Dataset records:
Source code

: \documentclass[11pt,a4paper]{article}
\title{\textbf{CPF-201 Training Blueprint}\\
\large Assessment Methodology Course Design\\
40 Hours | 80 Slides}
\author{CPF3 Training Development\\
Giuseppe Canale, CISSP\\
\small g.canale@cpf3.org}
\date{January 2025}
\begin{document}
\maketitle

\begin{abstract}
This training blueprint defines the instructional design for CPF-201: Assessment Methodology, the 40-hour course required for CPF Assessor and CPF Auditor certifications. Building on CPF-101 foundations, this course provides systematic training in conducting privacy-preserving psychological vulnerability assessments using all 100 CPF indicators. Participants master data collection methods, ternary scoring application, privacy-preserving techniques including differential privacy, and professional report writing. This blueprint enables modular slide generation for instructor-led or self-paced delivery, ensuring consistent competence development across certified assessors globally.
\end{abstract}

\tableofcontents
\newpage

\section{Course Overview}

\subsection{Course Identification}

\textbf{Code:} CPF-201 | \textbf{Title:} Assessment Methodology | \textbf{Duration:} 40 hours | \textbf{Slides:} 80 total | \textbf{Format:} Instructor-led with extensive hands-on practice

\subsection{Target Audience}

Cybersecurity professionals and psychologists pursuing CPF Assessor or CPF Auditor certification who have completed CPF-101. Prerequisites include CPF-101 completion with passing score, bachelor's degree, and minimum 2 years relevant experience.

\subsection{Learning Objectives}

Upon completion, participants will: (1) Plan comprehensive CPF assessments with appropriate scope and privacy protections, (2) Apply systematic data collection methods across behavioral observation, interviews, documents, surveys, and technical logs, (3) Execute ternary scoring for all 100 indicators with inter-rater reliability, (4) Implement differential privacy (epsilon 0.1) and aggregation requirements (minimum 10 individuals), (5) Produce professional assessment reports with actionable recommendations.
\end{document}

● WHAT NEEDS TO BE DONE:
What you return must match the records exactly, down to the last line.

● THE COMPLETED TASK:
Source code

: \documentclass[11pt,a4paper]{article}
\title{\textbf{CPF-201 Training Blueprint}\\
\large Assessment Methodology Course Design\\
40 Hours | 80 Slides}
\author{CPF3 Training Development\\
Giuseppe Canale, CISSP\\
\small g.canale@cpf3.org}
\date{January 2025}
\begin{document}
\maketitle

\begin{abstract}
This training blueprint defines the instructional design for CPF-201: Assessment Methodology, the 40-hour course required for CPF Assessor and CPF Auditor certifications. Building on CPF-101 foundations, this course provides systematic training in conducting privacy-preserving psychological vulnerability assessments using all 100 CPF indicators. Participants master data collection methods, ternary scoring application, privacy-preserving techniques including differential privacy, and professional report writing. This blueprint enables modular slide generation for instructor-led or self-paced delivery, ensuring consistent competence development across certified assessors globally.
\end{abstract}

\tableofcontents
\newpage

\section{Course Overview}

\subsection{Course Identification}

\textbf{Code:} CPF-201 | \textbf{Title:} Assessment Methodology | \textbf{Duration:} 40 hours | \textbf{Slides:} 80 total | \textbf{Format:} Instructor-led with extensive hands-on practice

\subsection{Target Audience}

Cybersecurity professionals and psychologists pursuing CPF Assessor or CPF Auditor certification who have completed CPF-101. Prerequisites include CPF-101 completion with passing score, bachelor's degree, and minimum 2 years relevant experience.

\subsection{Learning Objectives}

Upon completion, participants will: (1) Plan comprehensive CPF assessments with appropriate scope and privacy protections, (2) Apply systematic data collection methods across behavioral observation, interviews, documents, surveys, and technical logs, (3) Execute ternary scoring for all 100 indicators with inter-rater reliability, (4) Implement differential privacy (epsilon 0.1) and aggregation requirements (minimum 10 individuals), (5) Produce professional assessment reports with actionable recommendations.
\end{document}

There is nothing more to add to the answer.